What’s crazy is that despite Jim Rash’s delightful clowning, I can’t say that anyone in the ensemble is outperformed. Like I said, nothing displays Community’s strengths like a bottle episode.
David Cross tries to break the game, but he misjudged Abed’s commitment to being a perfect Dungeon Master. Hank has his character try to move in the opposite direction of where the narrative would have him reunite with his real life father through fantastical dice-based teamwork.
Abed assures the disgruntled player that there is in fact a world to the South, and drops some serious ownage on the younger Hickey in the form of a mountain of campaign-building paperwork. In Dungeons and Dragons you are only as powerful as your imagination can allow you to be, and Abed is the human embodiment of taking fake things seriously.
Annie (or Hector, depending on whether you’re watching with your mind’s eye or your physical ones) tries to restrict Hank with friendship, carrying his character back onto the bridge they all need to cross, but with a defiant fire spell (Torven’s Flesh of Fire), the bridge is destroyed sending the pencil and paper heroes into the icy Skull River where they are forced apart.
At this point, after Jeff tries to intervene with a patented Winger game-saving-speech, Buzz sets the stakes. It is going to be a race. If Hickey senior can get to the Black Tower and defeat the Necromancer (“Necrophile” to Buzz) then he gets to go to his own grandson’s birthday party, but if Hickey junior beats him to it, the old criminology professor will be spending Christmas and Thanksgiving alone, presumably working on drawing Jim the Duck from a ¾ perspective.
Abed separates two parties into separate rooms (Dean screaming to Jeff, “I will find you!”) and Buzz translates his personal stakes into physical ones.
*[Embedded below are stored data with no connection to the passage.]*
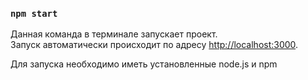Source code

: ### `npm start`

Данная команда в терминале запускает проект.<br />
Запуск автоматически происходит по адресу [http://localhost:3000](http://localhost:3000).

Для запуска необходимо иметь установленные node.js и npm

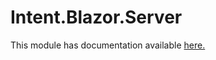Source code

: ﻿# Intent.Blazor.Server

This module has documentation available [here.](https://docs.intentarchitect.com/articles/modules-dotnet/intent-blazor-server/intent-blazor-server.html)
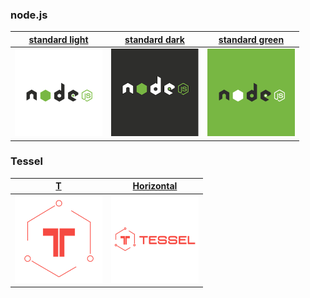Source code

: ### node.js

| [standard light](http://nodejs.org/) | [standard dark](http://nodejs.org/) | [standard green](http://nodejs.org/)
|:---:|:---:|:---:|
| <a href="nodejs.org"><img width=140 src="node.js/light/256x256.png" alt="node.js standard light"></a> | <a href="nodejs.org"><img width=140 src="node.js/dark/256x256.png" alt="node.js standard dark"></a> | <a href="nodejs.org"><img width=140 src="node.js/green/256x256.png" alt="node.js standard green"></a> |

### Tessel

| [T](https://tessel.io/) | [Horizontal](https://tessel.io/)
|:---:|:---:
| <a href="https://tessel.io/"><img width=140 src="tessel/t/256x256.png" alt="Tessel T"></a> | <a href="https://tessel.io"><img width=140 src="tessel/horizontal/256x256.png" alt="Tessel horizontal logo"></a>
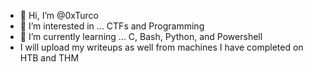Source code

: - 👋 Hi, I’m @0xTurco
- 👀 I’m interested in ... CTFs and Programming
- 🌱 I’m currently learning ... C, Bash, Python, and Powershell
- I will upload my writeups as well from machines I have completed on HTB and THM 


<!---
0xTurco/0xTurco is a ✨ special ✨ repository because its `README.md` (this file) appears on your GitHub profile.
You can click the Preview link to take a look at your changes.
--->
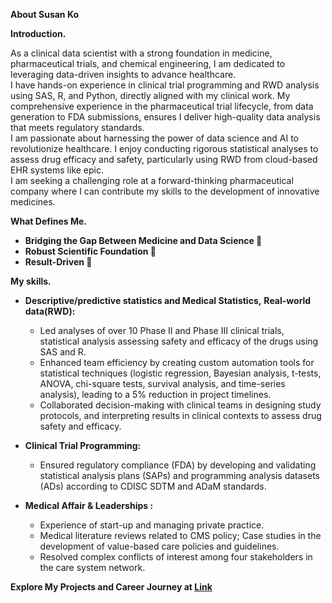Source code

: **About Susan Ko**

**Introduction.**

As a clinical data scientist with a strong foundation in medicine, pharmaceutical trials, and chemical engineering, I am dedicated to leveraging data-driven insights to advance healthcare.  
I have hands-on experience in clinical trial programming and RWD analysis using SAS, R, and Python, directly aligned with my clinical work. My comprehensive experience in the pharmaceutical trial lifecycle, from data generation to FDA submissions, ensures I deliver high-quality data analysis that meets regulatory standards.  
I am passionate about harnessing the power of data science and AI to revolutionize healthcare. I enjoy conducting rigorous statistical analyses to assess drug efficacy and safety, particularly using RWD from cloud-based EHR systems like epic.  
I am seeking a challenging role at a forward-thinking pharmaceutical company where I can contribute my skills to the development of innovative medicines.

**What Defines Me.**

* **Bridging the Gap Between Medicine and Data Science 🌉**   
* **Robust Scientific Foundation 🔬**   
* **Result-Driven 🚀**

**My skills.**

* **Descriptive/predictive statistics and Medical Statistics,** **Real-world data(RWD):**  
  * Led analyses of over 10 Phase II and Phase III clinical trials, statistical analysis assessing safety and efficacy of the drugs using SAS and R.  
  * Enhanced team efficiency by creating custom automation tools for statistical techniques (logistic regression, Bayesian analysis, t-tests, ANOVA, chi-square tests, survival analysis, and time-series analysis), leading to a 5% reduction in project timelines.  
  * Collaborated decision-making with clinical teams in designing study protocols, and interpreting results in clinical contexts to assess drug safety and efficacy.

* **Clinical Trial Programming:**  
  * Ensured regulatory compliance (FDA) by developing and validating statistical analysis plans (SAPs) and programming analysis datasets (ADs) according to CDISC SDTM and ADaM standards.

* **Medical Affair & Leaderships :**  
  * Experience of start-up and managing private practice.  
  * Medical literature reviews related to CMS policy; Case studies in the development of value-based care policies and guidelines.  
  * Resolved complex conflicts of interest among four stakeholders in the care system network.

**Explore My Projects and Career Journey at [Link](https://www.)**

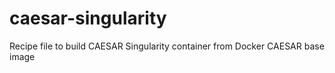 # caesar-singularity
Recipe file to build CAESAR Singularity container from Docker CAESAR base image
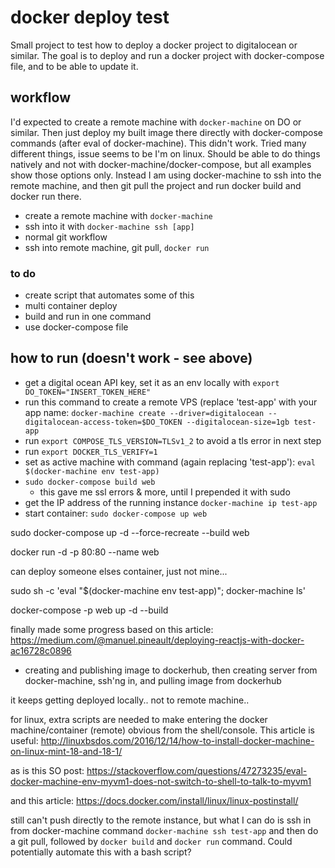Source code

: # docker deploy test

Small project to test how to deploy a docker project to digitalocean or similar. The goal is to deploy and run a docker project with docker-compose file, and to be able to update it.

## workflow

I'd expected to create a remote machine with `docker-machine` on DO or similar. Then just deploy my built image there directly with docker-compose commands (after eval of docker-machine). This didn't work. Tried many different things, issue seems to be I'm on linux. Should be able to do things natively and not with docker-machine/docker-compose, but all examples show those options only. Instead I am using docker-machine to ssh into the remote machine, and then git pull the project and run docker build and docker run there.



- create a remote machine with `docker-machine`
- ssh into it with `docker-machine ssh [app]`
- normal git workflow
- ssh into remote machine, git pull, `docker run`


### to do

- create script that automates some of this
- multi container deploy
- build and run in one command
- use docker-compose file


## how to run (doesn't work - see above)

- get a digital ocean API key, set it as an env locally with `export DO_TOKEN="INSERT_TOKEN_HERE"`
- run this command to create a remote VPS (replace 'test-app' with your app name: `docker-machine create --driver=digitalocean --digitalocean-access-token=$DO_TOKEN --digitalocean-size=1gb test-app`
- run `export COMPOSE_TLS_VERSION=TLSv1_2` to avoid a tls error in next step
- run `export DOCKER_TLS_VERIFY=1`
- set as active machine with command (again replacing 'test-app'): `eval $(docker-machine env test-app)`
- `sudo docker-compose build web`
    - this gave me ssl errors & more, until I prepended it with sudo
- get the IP address of the running instance `docker-machine ip test-app`
- start container: `sudo docker-compose up web`


sudo docker-compose up -d --force-recreate --build web


docker run -d -p 80:80 --name web


can deploy someone elses container, just not mine...


sudo sh -c 'eval "$(docker-machine env test-app)"; docker-machine ls'


docker-compose -p web up -d --build


finally made some progress based on this article: https://medium.com/@manuel.pineault/deploying-reactjs-with-docker-ac16728c0896
- creating and publishing image to dockerhub, then creating server from docker-machine, ssh'ng in, and pulling image from dockerhub

it keeps getting deployed locally.. not to remote machine..



for linux, extra scripts are needed to make entering the docker machine/container (remote) obvious from the shell/console. This article is useful: http://linuxbsdos.com/2016/12/14/how-to-install-docker-machine-on-linux-mint-18-and-18-1/

as is this SO post: https://stackoverflow.com/questions/47273235/eval-docker-machine-env-myvm1-does-not-switch-to-shell-to-talk-to-myvm1

and this article: https://docs.docker.com/install/linux/linux-postinstall/

still can't push directly to the remote instance, but what I can do is ssh in from docker-machine command `docker-machine ssh test-app` and then do a git pull, followed by `docker build` and `docker run` command.
Could potentially automate this with a bash script?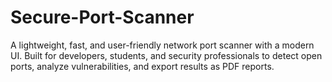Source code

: # Secure-Port-Scanner
A lightweight, fast, and user-friendly network port scanner with a modern UI. Built for developers, students, and security professionals to detect open ports, analyze vulnerabilities, and export results as PDF reports.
“If we lose, I’m gonna punch each of you in the heart.”
In the second act, Jeff, Annie and Shirley teach Buzz how to use his imagination. Hickey is playing as a halfling, and it doesn’t suit his violent real life past (“I didn’t scamper in the jungles of Nicaragua and I’m not gonna do it now”).
The issue is, his real life experience of heart punching isn’t applicable in an encounter with hobgoblins. Abed underlines this, telling Buzz that in order to succeed in this game he is going to need to exercise some practical empathy by reading his character sheet and understanding the rules his son already plays by.
Shirley is taken out by an imaginary arrow and forced to leave for real.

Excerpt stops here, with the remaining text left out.